Source texts of formatted documents:
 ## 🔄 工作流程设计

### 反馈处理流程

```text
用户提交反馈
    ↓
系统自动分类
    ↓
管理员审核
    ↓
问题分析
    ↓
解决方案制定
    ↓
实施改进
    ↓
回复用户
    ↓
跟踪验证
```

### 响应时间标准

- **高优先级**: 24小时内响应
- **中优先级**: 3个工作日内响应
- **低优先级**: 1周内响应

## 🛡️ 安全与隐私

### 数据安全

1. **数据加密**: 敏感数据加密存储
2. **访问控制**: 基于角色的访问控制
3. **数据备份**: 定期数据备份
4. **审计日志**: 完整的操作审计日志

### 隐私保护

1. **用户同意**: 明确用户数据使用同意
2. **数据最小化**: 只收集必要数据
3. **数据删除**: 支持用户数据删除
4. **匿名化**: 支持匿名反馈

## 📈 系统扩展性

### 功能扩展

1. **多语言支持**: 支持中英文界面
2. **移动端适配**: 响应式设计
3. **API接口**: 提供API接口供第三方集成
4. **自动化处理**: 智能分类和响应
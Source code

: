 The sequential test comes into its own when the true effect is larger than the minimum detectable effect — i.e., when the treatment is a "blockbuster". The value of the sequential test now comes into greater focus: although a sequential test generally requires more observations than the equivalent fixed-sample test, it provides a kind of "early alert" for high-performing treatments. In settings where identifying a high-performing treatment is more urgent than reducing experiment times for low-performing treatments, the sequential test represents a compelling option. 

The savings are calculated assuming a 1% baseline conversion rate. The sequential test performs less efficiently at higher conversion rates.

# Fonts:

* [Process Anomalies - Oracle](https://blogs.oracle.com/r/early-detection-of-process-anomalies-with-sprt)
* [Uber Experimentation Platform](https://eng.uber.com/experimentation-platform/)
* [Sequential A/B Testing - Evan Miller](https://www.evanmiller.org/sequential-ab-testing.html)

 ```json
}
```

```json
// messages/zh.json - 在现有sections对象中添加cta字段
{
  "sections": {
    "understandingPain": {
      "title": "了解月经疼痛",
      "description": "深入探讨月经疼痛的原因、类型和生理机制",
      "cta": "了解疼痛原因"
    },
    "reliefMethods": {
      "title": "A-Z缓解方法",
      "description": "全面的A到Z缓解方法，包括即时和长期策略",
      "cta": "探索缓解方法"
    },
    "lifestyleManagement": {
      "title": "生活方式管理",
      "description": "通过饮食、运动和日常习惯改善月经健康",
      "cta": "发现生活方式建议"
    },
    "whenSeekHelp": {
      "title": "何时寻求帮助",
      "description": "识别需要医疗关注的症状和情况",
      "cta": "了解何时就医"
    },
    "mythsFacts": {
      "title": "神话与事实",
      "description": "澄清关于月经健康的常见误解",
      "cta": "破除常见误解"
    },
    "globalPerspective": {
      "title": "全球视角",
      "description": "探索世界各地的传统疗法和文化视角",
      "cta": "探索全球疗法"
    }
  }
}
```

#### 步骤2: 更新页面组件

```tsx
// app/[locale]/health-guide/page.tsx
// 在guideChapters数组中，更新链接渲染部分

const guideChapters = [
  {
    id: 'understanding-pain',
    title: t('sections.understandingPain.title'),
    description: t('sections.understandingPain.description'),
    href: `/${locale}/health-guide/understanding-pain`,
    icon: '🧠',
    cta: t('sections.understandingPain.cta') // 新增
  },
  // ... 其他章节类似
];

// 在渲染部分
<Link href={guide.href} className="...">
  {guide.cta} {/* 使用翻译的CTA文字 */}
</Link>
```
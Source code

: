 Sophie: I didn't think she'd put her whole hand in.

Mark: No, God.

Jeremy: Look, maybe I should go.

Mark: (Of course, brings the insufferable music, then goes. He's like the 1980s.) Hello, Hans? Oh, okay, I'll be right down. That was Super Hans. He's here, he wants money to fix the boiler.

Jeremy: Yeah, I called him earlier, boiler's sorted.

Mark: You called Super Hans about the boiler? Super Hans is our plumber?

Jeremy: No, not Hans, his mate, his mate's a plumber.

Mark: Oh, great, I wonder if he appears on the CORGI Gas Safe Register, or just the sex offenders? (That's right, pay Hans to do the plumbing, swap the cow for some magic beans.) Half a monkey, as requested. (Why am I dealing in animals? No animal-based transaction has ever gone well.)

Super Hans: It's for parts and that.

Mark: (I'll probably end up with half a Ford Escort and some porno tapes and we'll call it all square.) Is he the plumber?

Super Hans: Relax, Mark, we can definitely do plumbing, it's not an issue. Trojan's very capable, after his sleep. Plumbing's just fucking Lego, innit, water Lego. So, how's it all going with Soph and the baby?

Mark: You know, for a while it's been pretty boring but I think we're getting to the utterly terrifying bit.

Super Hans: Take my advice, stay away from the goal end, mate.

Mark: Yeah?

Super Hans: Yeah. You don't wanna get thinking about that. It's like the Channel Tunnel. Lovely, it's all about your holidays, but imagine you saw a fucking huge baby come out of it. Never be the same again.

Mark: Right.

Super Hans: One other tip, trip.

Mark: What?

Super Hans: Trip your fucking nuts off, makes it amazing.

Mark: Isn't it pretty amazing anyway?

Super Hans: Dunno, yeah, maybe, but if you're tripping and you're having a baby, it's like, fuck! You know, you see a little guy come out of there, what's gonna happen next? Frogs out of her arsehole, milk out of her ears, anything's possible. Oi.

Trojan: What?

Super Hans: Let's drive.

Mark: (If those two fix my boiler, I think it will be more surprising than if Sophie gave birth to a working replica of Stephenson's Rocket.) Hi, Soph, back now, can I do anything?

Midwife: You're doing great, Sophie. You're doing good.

▶ TASK BRIEF:
Each of the entries must be set down exactly, none omitted.

▶ YOUR RESPONSE:
 ## 🔄 工作流程设计

### 反馈处理流程

```text
用户提交反馈
    ↓
系统自动分类
    ↓
管理员审核
    ↓
问题分析
    ↓
解决方案制定
    ↓
实施改进
    ↓
回复用户
    ↓
跟踪验证
```

### 响应时间标准

- **高优先级**: 24小时内响应
- **中优先级**: 3个工作日内响应
- **低优先级**: 1周内响应

## 🛡️ 安全与隐私

### 数据安全

1. **数据加密**: 敏感数据加密存储
2. **访问控制**: 基于角色的访问控制
3. **数据备份**: 定期数据备份
4. **审计日志**: 完整的操作审计日志

### 隐私保护

1. **用户同意**: 明确用户数据使用同意
2. **数据最小化**: 只收集必要数据
3. **数据删除**: 支持用户数据删除
4. **匿名化**: 支持匿名反馈

## 📈 系统扩展性

### 功能扩展

1. **多语言支持**: 支持中英文界面
2. **移动端适配**: 响应式设计
3. **API接口**: 提供API接口供第三方集成
4. **自动化处理**: 智能分类和响应
Source code

: The sequential test comes into its own when the true effect is larger than the minimum detectable effect — i.e., when the treatment is a "blockbuster". The value of the sequential test now comes into greater focus: although a sequential test generally requires more observations than the equivalent fixed-sample test, it provides a kind of "early alert" for high-performing treatments. In settings where identifying a high-performing treatment is more urgent than reducing experiment times for low-performing treatments, the sequential test represents a compelling option. 

The savings are calculated assuming a 1% baseline conversion rate. The sequential test performs less efficiently at higher conversion rates.

# Fonts:

* [Process Anomalies - Oracle](https://blogs.oracle.com/r/early-detection-of-process-anomalies-with-sprt)
* [Uber Experimentation Platform](https://eng.uber.com/experimentation-platform/)
* [Sequential A/B Testing - Evan Miller](https://www.evanmiller.org/sequential-ab-testing.html)

 ```json
}
```

```json
// messages/zh.json - 在现有sections对象中添加cta字段
{
  "sections": {
    "understandingPain": {
      "title": "了解月经疼痛",
      "description": "深入探讨月经疼痛的原因、类型和生理机制",
      "cta": "了解疼痛原因"
    },
    "reliefMethods": {
      "title": "A-Z缓解方法",
      "description": "全面的A到Z缓解方法，包括即时和长期策略",
      "cta": "探索缓解方法"
    },
    "lifestyleManagement": {
      "title": "生活方式管理",
      "description": "通过饮食、运动和日常习惯改善月经健康",
      "cta": "发现生活方式建议"
    },
    "whenSeekHelp": {
      "title": "何时寻求帮助",
      "description": "识别需要医疗关注的症状和情况",
      "cta": "了解何时就医"
    },
    "mythsFacts": {
      "title": "神话与事实",
      "description": "澄清关于月经健康的常见误解",
      "cta": "破除常见误解"
    },
    "globalPerspective": {
      "title": "全球视角",
      "description": "探索世界各地的传统疗法和文化视角",
      "cta": "探索全球疗法"
    }
  }
}
```

#### 步骤2: 更新页面组件

```tsx
// app/[locale]/health-guide/page.tsx
// 在guideChapters数组中，更新链接渲染部分

const guideChapters = [
  {
    id: 'understanding-pain',
    title: t('sections.understandingPain.title'),
    description: t('sections.understandingPain.description'),
    href: `/${locale}/health-guide/understanding-pain`,
    icon: '🧠',
    cta: t('sections.understandingPain.cta') // 新增
  },
  // ... 其他章节类似
];

// 在渲染部分
<Link href={guide.href} className="...">
  {guide.cta} {/* 使用翻译的CTA文字 */}
</Link>
```
Source code

: Sophie: I didn't think she'd put her whole hand in.

Mark: No, God.

Jeremy: Look, maybe I should go.

Mark: (Of course, brings the insufferable music, then goes. He's like the 1980s.) Hello, Hans? Oh, okay, I'll be right down. That was Super Hans. He's here, he wants money to fix the boiler.

Jeremy: Yeah, I called him earlier, boiler's sorted.

Mark: You called Super Hans about the boiler? Super Hans is our plumber?

Jeremy: No, not Hans, his mate, his mate's a plumber.

Mark: Oh, great, I wonder if he appears on the CORGI Gas Safe Register, or just the sex offenders? (That's right, pay Hans to do the plumbing, swap the cow for some magic beans.) Half a monkey, as requested. (Why am I dealing in animals? No animal-based transaction has ever gone well.)

Super Hans: It's for parts and that.

Mark: (I'll probably end up with half a Ford Escort and some porno tapes and we'll call it all square.) Is he the plumber?

Super Hans: Relax, Mark, we can definitely do plumbing, it's not an issue. Trojan's very capable, after his sleep. Plumbing's just fucking Lego, innit, water Lego. So, how's it all going with Soph and the baby?

Mark: You know, for a while it's been pretty boring but I think we're getting to the utterly terrifying bit.

Super Hans: Take my advice, stay away from the goal end, mate.

Mark: Yeah?

Super Hans: Yeah. You don't wanna get thinking about that. It's like the Channel Tunnel. Lovely, it's all about your holidays, but imagine you saw a fucking huge baby come out of it. Never be the same again.

Mark: Right.

Super Hans: One other tip, trip.

Mark: What?

Super Hans: Trip your fucking nuts off, makes it amazing.

Mark: Isn't it pretty amazing anyway?

Super Hans: Dunno, yeah, maybe, but if you're tripping and you're having a baby, it's like, fuck! You know, you see a little guy come out of there, what's gonna happen next? Frogs out of her arsehole, milk out of her ears, anything's possible. Oi.

Trojan: What?

Super Hans: Let's drive.

Mark: (If those two fix my boiler, I think it will be more surprising than if Sophie gave birth to a working replica of Stephenson's Rocket.) Hi, Soph, back now, can I do anything?

Midwife: You're doing great, Sophie. You're doing good.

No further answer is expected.